Ascot (United Kingdom) (AFP) - Favourite Without Parole landed the Group One St James's Palace Stakes the feature of a first day Royal Ascot treble for the formidable team of Frankie Dettori and trainer John Gosden.
For Dettori -- who received his trophy from newly married Royal couple Prince Harry and Meghan -- it was the perfect antidote to the disappointment of missing last year's meeting because of injury.
Dettori had to fight off a late challenge by Irish raider Gustav Klimt before punching the air in delight and then performing his trademark leap in the winners enclosure.

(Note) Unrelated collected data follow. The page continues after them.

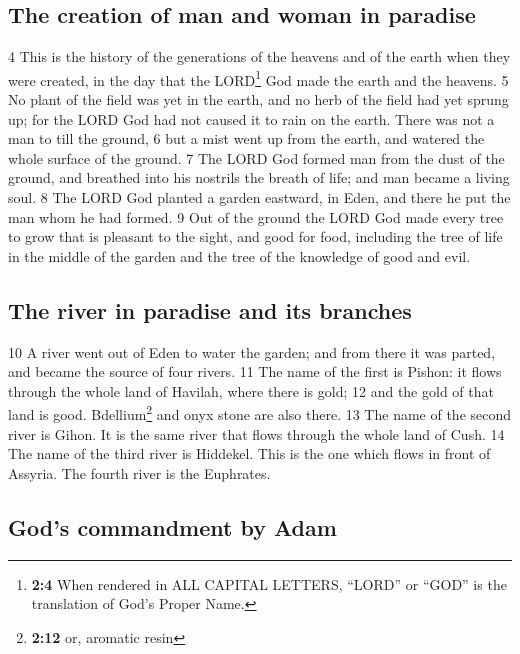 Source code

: \hypertarget{the-creation-of-man-and-woman-in-paradise}{%
\subsection{The creation of man and woman in
paradise}\label{the-creation-of-man-and-woman-in-paradise}}

{4} This is the history of the generations of the heavens and of the
earth when they were created, in the day that the LORD\footnote{\textbf{2:4}
  When rendered in ALL CAPITAL LETTERS, ``LORD'' or ``GOD'' is the
  translation of God's Proper Name.} God made the earth and the heavens.
{5} No plant of the field was yet in the earth, and no herb of the field
had yet sprung up; for the LORD God had not caused it to rain on the
earth. There was not a man to till the ground, {6} but a mist went up
from the earth, and watered the whole surface of the ground. {7} The
LORD God formed man from the dust of the ground, and breathed into his
nostrils the breath of life; and man became a living soul. {8} The LORD
God planted a garden eastward, in Eden, and there he put the man whom he
had formed. {9} Out of the ground the LORD God made every tree to grow
that is pleasant to the sight, and good for food, including the tree of
life in the middle of the garden and the tree of the knowledge of good
and evil.

\hypertarget{the-river-in-paradise-and-its-branches}{%
\subsection{The river in paradise and its
branches}\label{the-river-in-paradise-and-its-branches}}

{10} A river went out of Eden to water the garden; and from there it was
parted, and became the source of four rivers. {11} The name of the first
is Pishon: it flows through the whole land of Havilah, where there is
gold; {12} and the gold of that land is good. Bdellium\footnote{\textbf{2:12}
  or, aromatic resin} and onyx stone are also there. {13} The name of
the second river is Gihon. It is the same river that flows through the
whole land of Cush. {14} The name of the third river is Hiddekel. This
is the one which flows in front of Assyria. The fourth river is the
Euphrates.

\hypertarget{gods-commandment-by-adam}{%
\subsection{God's commandment by Adam}\label{gods-commandment-by-adam}}

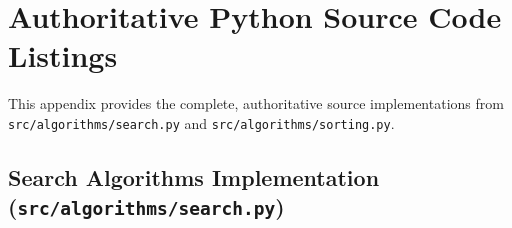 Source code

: \documentclass[11pt,a4paper,oneside]{report}
\theoremstyle{definition}
\begin{document}
\appendix

\chapter{Authoritative Python Source Code Listings}
\label{app:code}

This appendix provides the complete, authoritative source implementations from \texttt{src/algorithms/search.py} and \texttt{src/algorithms/sorting.py}.

\section{Search Algorithms Implementation (\texttt{src/algorithms/search.py})}
\end{document}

The exuberant 47-year-old Italian then exchanged pleasantries and a few laughs on the winners podium with Harry and Meghan, making their first appearance together at Royal Ascot.

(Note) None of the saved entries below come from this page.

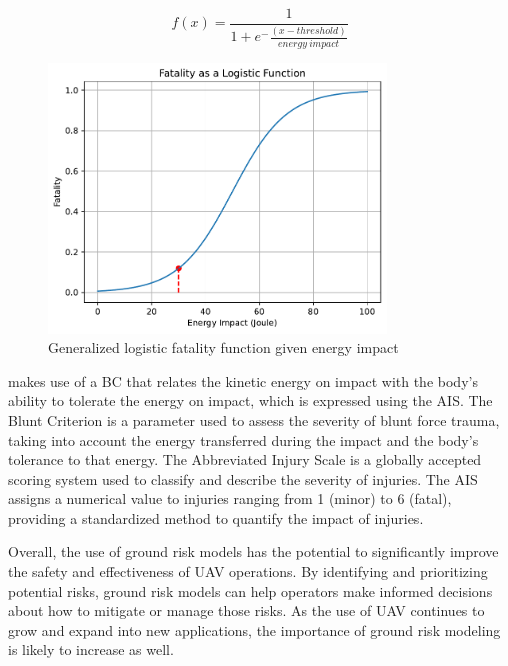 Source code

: \documentclass[12pt]{report}
\begin{document}
            \begin{equation}\label{eq:logisic}
                f(x) = \frac{1}{1+e^-\frac{(x-threshold)}{energy \ impact}}
            \end{equation}

            \begin{figure}[H]\label{fig:logistic}
                \centering
                \includegraphics[width=0.8\textwidth]{Plot/logistic_bounded.pdf}
                \caption{Generalized logistic fatality function given energy impact}
            \end{figure}

            \cite{magister_small_2010} makes use of a \ac{BC} that relates the kinetic energy on impact with the body's
            ability to tolerate the energy on impact, which is expressed using the \ac{AIS}. The Blunt Criterion is a
            parameter used to assess the severity of blunt force trauma, taking into account the energy transferred
            during the impact and the body's tolerance to that energy. The Abbreviated Injury Scale  is a globally
            accepted scoring system used to classify and describe the severity of injuries. The AIS assigns a numerical
            value to injuries ranging from 1 (minor) to 6 (fatal), providing a standardized method to quantify the
            impact of injuries.

        Overall, the use of ground risk models has the potential to significantly improve the safety and
        effectiveness of UAV operations. By identifying and prioritizing potential risks, ground risk models can help
        operators make informed decisions about how to mitigate or manage those risks. As the use of UAV continues to
        grow and expand into new applications, the importance of ground risk modeling is likely to increase as well.
\end{document}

"That race made a man of him," said Dettori of the winner.
"When I was clear with a furlong (200metres) to go I thought 'oh I am a sitting duck here'.
"But he answered every call of mine," added Dettori.
Without Parole's owner John Gunther has already enjoyed an unbelievable season having bred US Triple Crown champion Justify but this meant more to him than all those three wins.
"This is the most important day of my life I never dreamt I would ever have a good enough horse to run in Ascot," said the Canadian.
"My knees were shaking. My stomach has been in a washing machine for past six weeks.
"Ascot is the Olympic week of racing."
Gosden and Dettori -- who took their respective tallies to 46 and 59 winners at the meeting respectively when they landed the last with Monarchs Glen -- hadn't taken long to get off the mark as the impressive Calyx won the Group Two Coventry Stakes for two-year-olds.
Gosden said the winner was the type of horse "who makes you get up in the morning".
Dettori was equally fulsome in his assessment.
"He's pretty special. He is still green and a bit quirky but a real natural talent," said Dettori.
- 'Tilting at windmills' -
Godolphin's resurgence this season after some relatively fallow years -- firmly in the shadow of Irish trainer Aidan O'Brien -- continued with Blue Point getting the better of Battaash in the Group One sprint the King's Stand Stakes.
The victor was another big winner for trainer Charlie Appleby and Norway-born jockey William Buick -- the same combination that teamed up with Godolphin to land the Epsom Deby earlier this month with Masar.
However, Buick said there was no resting on their laurels.
"I am enjoying that (his 21st Royal Ascot win) but got to look forward and to the other horses running this week," he said.
There was a turn-up in the opening race the Group One Queen Anne Stakes -- named after the monarch who founded the meeting in 1711 -- as 33/1 outsider Accidental Agent stormed home to give trainer Eve Johnson Houghton her first ever winner at the racecourse.
"I thought I was tilting at windmills! Prepare the lifeboats because there are going to be an awful lot of tears!" gasped Johnson Houghton, whose mother Gaie owned and bred the winner.
"For it to happen to my Mum is incredible. He is named after my grandfather John Goldsmith (he wrote a book titled Accidental Agent) who was in the Special Operations Executive (SOE) in France in World War II," added Johnson Houghton, whose late father Fulke trained 10 Royal Ascot winners.
Jockey Charlie Bishop gave the winner a terrific ride delivering the decisive challenge inside the final 200 metres and give him both his first ever winner at the meeting and his maiden Group One to boot.
"Hopefully there are a lot more to come I never dreamt I would come this far," said the Englishman.